- **WHAT THE TASK ASKS**:
Where the listing below has a line with "- [AIO Data", write out exactly that line and every line after it, stopping after the line with "## Container Images".

- **MATERIALS PROVIDED**:
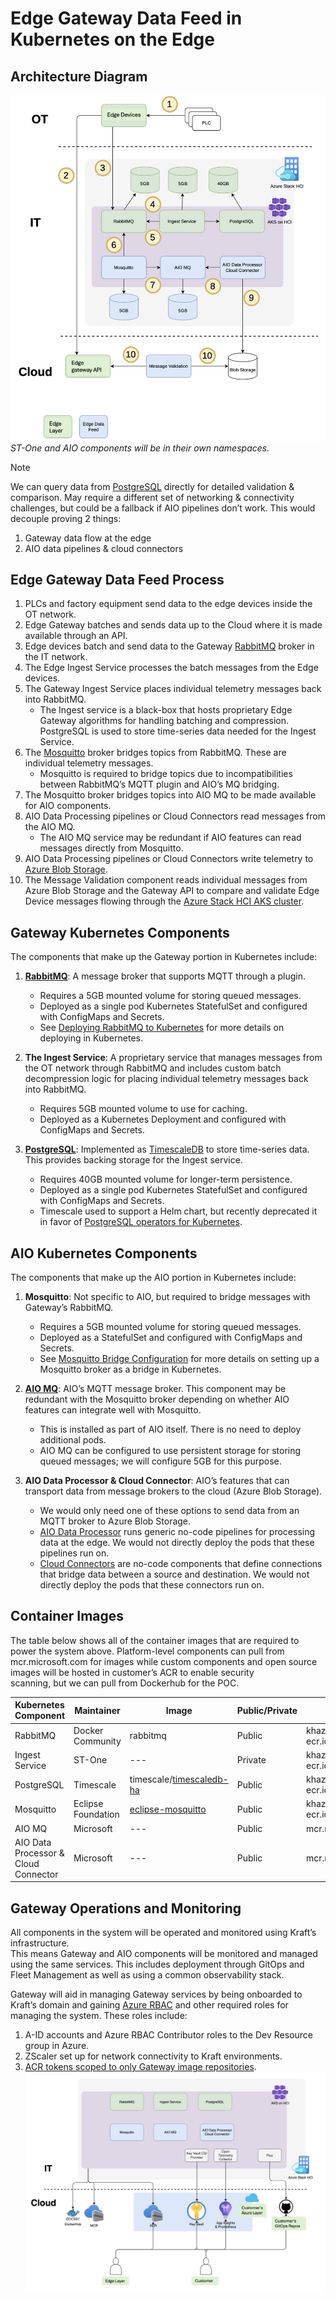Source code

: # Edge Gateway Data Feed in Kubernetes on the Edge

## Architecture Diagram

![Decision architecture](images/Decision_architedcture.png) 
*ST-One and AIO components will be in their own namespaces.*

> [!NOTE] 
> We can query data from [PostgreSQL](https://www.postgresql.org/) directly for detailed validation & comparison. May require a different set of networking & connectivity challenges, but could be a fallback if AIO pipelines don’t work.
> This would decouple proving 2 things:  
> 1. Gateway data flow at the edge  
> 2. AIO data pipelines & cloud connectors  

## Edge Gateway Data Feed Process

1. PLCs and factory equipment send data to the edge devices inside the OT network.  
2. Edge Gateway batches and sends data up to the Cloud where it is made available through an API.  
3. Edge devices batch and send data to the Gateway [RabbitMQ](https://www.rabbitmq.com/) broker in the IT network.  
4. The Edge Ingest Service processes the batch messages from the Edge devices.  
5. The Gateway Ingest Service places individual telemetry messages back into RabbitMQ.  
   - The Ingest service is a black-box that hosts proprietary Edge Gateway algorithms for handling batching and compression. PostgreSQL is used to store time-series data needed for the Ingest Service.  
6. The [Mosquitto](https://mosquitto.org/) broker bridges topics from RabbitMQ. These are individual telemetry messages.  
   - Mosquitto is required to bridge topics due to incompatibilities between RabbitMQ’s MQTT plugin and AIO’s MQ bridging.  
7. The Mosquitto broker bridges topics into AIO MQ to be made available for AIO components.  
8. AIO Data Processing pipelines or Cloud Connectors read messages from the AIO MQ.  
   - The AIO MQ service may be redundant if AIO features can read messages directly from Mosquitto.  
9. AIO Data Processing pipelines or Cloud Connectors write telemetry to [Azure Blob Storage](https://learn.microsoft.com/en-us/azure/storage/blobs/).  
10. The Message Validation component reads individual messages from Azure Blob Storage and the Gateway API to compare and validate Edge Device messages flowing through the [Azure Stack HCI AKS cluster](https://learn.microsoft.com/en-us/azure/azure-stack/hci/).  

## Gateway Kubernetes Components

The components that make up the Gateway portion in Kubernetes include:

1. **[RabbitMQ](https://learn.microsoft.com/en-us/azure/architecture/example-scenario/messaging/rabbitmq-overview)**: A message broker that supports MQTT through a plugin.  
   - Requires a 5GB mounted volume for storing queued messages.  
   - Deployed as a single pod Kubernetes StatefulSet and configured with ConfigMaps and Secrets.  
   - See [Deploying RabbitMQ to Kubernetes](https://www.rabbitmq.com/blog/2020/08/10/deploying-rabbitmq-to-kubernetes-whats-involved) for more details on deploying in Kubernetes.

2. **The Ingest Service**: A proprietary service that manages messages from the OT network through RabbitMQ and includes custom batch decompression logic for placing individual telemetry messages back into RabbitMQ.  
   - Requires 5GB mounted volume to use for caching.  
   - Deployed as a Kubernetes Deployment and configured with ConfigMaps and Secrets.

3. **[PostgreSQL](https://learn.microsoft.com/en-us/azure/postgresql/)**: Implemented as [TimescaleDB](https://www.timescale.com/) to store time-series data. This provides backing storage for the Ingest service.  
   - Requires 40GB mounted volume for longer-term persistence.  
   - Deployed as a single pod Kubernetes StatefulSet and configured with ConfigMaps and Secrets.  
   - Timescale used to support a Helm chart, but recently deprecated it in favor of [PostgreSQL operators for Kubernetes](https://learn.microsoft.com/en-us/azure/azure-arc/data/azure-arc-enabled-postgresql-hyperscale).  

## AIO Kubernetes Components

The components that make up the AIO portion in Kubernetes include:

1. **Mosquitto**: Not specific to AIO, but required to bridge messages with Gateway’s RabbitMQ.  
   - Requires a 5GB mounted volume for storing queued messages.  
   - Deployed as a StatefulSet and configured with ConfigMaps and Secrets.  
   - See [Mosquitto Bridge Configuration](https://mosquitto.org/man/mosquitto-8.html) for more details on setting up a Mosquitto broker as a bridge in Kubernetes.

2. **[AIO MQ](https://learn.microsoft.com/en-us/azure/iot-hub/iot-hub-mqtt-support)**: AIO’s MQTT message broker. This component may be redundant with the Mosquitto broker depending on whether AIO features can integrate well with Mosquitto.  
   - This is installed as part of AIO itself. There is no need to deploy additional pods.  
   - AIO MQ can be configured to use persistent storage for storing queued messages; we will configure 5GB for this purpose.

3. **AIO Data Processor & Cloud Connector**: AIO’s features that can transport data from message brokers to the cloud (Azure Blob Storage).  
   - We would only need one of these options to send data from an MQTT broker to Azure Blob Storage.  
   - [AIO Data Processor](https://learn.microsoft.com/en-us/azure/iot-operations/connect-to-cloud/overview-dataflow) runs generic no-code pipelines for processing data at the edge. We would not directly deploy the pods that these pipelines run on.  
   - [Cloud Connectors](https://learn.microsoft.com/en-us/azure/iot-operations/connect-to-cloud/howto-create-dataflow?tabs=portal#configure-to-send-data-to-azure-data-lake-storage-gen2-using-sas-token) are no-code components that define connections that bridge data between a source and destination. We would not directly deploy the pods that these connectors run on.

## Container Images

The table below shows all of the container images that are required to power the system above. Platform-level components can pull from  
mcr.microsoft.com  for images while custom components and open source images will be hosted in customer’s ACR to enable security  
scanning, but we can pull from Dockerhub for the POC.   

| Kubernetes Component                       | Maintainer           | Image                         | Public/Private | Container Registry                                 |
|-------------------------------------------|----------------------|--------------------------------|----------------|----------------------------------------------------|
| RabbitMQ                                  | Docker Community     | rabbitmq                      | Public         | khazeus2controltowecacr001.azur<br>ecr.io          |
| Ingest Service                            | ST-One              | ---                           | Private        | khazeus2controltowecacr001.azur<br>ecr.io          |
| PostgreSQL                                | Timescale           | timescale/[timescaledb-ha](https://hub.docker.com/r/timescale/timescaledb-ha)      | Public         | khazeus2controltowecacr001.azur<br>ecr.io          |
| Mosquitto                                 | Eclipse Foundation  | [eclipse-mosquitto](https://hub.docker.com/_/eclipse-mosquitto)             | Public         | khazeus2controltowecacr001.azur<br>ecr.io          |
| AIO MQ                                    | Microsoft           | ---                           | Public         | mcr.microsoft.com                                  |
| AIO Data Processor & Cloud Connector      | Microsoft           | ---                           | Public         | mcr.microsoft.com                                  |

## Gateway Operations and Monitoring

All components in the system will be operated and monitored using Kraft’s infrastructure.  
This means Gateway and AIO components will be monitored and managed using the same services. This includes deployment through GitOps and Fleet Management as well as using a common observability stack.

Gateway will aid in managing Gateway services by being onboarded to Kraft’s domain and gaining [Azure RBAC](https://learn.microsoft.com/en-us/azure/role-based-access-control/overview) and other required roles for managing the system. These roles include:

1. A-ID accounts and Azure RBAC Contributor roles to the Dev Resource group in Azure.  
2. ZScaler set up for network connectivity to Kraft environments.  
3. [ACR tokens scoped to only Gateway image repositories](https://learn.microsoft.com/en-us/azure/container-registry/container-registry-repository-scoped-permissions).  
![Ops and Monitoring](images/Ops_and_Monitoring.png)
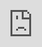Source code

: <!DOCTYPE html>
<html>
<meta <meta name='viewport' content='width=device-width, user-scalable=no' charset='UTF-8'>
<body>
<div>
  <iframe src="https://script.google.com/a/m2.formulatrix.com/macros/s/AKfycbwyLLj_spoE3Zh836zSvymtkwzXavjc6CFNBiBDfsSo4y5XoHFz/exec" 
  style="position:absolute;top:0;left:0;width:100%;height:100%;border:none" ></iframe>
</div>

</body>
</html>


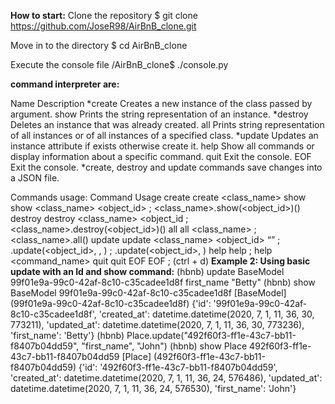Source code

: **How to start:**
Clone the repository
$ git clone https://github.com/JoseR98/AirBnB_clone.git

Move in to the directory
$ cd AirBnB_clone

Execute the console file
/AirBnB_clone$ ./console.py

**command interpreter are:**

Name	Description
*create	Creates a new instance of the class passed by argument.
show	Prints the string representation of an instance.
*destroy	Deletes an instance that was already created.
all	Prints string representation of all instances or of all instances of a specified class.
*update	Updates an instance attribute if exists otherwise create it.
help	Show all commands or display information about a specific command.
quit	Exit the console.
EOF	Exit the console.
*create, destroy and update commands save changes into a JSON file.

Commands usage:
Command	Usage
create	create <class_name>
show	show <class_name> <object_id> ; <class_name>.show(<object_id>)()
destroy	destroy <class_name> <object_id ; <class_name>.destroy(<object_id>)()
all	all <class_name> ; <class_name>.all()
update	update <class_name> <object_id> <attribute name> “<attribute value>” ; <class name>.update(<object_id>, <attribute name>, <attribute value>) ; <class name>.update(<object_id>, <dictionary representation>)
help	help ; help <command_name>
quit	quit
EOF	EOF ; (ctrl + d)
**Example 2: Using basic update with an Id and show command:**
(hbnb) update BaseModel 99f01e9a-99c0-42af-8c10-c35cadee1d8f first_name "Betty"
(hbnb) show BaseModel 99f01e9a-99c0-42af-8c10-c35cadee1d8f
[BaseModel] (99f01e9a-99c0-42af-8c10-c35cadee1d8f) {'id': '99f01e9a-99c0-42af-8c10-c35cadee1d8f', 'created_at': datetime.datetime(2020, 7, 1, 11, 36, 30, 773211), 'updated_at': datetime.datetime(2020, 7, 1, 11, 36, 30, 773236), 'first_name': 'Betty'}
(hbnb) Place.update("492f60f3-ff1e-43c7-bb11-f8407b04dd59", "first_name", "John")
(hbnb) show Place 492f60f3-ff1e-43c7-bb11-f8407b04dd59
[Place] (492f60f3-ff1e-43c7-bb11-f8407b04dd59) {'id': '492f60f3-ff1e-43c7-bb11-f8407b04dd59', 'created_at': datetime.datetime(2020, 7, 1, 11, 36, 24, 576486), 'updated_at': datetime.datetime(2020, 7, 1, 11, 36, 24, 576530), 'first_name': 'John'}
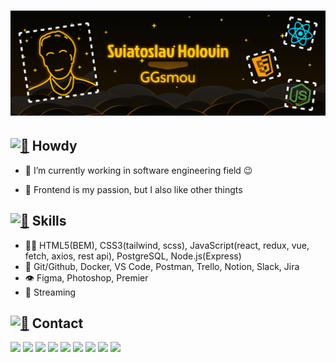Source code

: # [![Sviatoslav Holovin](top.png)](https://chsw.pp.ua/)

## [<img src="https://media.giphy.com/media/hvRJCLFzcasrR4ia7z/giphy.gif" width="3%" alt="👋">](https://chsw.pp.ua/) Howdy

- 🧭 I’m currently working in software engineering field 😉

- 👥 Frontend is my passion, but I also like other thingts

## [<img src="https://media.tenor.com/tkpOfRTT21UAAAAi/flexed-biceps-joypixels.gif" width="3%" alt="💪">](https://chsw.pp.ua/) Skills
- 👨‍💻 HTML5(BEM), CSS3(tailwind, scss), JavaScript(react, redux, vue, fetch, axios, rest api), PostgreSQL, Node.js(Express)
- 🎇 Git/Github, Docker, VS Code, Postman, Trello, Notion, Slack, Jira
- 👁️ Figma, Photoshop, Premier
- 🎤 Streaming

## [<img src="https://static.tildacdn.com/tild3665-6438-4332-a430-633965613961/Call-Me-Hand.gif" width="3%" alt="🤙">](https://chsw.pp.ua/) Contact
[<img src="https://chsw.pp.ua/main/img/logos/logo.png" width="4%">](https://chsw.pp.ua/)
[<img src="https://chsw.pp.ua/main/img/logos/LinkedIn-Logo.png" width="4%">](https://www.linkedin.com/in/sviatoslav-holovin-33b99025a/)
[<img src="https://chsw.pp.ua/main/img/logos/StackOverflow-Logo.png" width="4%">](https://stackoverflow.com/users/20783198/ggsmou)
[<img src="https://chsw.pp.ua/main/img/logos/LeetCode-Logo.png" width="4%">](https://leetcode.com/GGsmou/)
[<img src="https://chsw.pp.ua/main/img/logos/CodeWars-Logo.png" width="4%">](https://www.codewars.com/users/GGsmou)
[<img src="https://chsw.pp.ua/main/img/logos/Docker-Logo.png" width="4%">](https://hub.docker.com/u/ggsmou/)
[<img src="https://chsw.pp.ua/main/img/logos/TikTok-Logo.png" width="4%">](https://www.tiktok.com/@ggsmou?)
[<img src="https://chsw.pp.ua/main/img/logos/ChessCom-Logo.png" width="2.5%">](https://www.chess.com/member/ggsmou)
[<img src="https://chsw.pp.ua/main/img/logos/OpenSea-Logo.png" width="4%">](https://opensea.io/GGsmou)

- **RESULT**:
   - [AIO Data Processor](https://learn.microsoft.com/en-us/azure/iot-operations/connect-to-cloud/overview-dataflow) runs generic no-code pipelines for processing data at the edge. We would not directly deploy the pods that these pipelines run on.  
   - [Cloud Connectors](https://learn.microsoft.com/en-us/azure/iot-operations/connect-to-cloud/howto-create-dataflow?tabs=portal#configure-to-send-data-to-azure-data-lake-storage-gen2-using-sas-token) are no-code components that define connections that bridge data between a source and destination. We would not directly deploy the pods that these connectors run on.

## Container Images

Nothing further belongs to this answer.